▶ [WHAT YOU NEED TO DO] Check every line below for the word "emph" and copy the ones that have it.

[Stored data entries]
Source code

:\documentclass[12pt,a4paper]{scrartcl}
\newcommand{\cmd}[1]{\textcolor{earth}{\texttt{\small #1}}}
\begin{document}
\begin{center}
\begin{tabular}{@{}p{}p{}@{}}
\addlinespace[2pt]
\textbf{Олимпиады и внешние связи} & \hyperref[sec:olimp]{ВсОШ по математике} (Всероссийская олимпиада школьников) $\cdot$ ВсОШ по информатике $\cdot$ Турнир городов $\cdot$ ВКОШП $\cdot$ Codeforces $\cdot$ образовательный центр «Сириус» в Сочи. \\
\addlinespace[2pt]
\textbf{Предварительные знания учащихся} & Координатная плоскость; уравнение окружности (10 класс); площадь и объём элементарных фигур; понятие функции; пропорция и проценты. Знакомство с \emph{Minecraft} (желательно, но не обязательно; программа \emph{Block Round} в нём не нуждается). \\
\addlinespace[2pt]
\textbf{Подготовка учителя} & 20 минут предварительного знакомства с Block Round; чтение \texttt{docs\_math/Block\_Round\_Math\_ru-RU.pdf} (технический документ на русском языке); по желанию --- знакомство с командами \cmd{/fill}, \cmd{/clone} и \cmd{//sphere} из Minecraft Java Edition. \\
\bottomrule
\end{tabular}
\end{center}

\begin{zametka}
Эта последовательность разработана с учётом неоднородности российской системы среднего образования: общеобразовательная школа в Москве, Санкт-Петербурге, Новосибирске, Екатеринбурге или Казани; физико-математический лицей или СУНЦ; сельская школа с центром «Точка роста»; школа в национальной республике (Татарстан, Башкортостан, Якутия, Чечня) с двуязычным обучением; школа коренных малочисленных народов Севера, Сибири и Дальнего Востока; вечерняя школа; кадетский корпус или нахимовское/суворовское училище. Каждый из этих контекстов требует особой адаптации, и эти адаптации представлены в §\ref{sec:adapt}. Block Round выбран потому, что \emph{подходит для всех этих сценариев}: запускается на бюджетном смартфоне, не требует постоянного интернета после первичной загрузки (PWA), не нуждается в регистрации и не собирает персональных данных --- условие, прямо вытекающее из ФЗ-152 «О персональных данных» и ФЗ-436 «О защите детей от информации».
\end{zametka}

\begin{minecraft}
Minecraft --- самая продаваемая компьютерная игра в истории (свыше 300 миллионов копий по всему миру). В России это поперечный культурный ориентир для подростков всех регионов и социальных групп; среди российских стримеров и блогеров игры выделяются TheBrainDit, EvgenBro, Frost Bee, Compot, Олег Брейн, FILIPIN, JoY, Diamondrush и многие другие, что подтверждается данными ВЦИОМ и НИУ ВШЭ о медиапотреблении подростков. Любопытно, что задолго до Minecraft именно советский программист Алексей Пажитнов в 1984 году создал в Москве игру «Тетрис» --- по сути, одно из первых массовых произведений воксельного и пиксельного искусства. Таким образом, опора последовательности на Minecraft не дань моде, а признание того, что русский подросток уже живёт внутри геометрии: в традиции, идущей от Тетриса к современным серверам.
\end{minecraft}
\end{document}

▶ [EXERCISE OUTPUT]
\textbf{Предварительные знания учащихся} & Координатная плоскость; уравнение окружности (10 класс); площадь и объём элементарных фигур; понятие функции; пропорция и проценты. Знакомство с \emph{Minecraft} (желательно, но не обязательно; программа \emph{Block Round} в нём не нуждается). \\
Эта последовательность разработана с учётом неоднородности российской системы среднего образования: общеобразовательная школа в Москве, Санкт-Петербурге, Новосибирске, Екатеринбурге или Казани; физико-математический лицей или СУНЦ; сельская школа с центром «Точка роста»; школа в национальной республике (Татарстан, Башкортостан, Якутия, Чечня) с двуязычным обучением; школа коренных малочисленных народов Севера, Сибири и Дальнего Востока; вечерняя школа; кадетский корпус или нахимовское/суворовское училище. Каждый из этих контекстов требует особой адаптации, и эти адаптации представлены в §\ref{sec:adapt}. Block Round выбран потому, что \emph{подходит для всех этих сценариев}: запускается на бюджетном смартфоне, не требует постоянного интернета после первичной загрузки (PWA), не нуждается в регистрации и не собирает персональных данных --- условие, прямо вытекающее из ФЗ-152 «О персональных данных» и ФЗ-436 «О защите детей от информации».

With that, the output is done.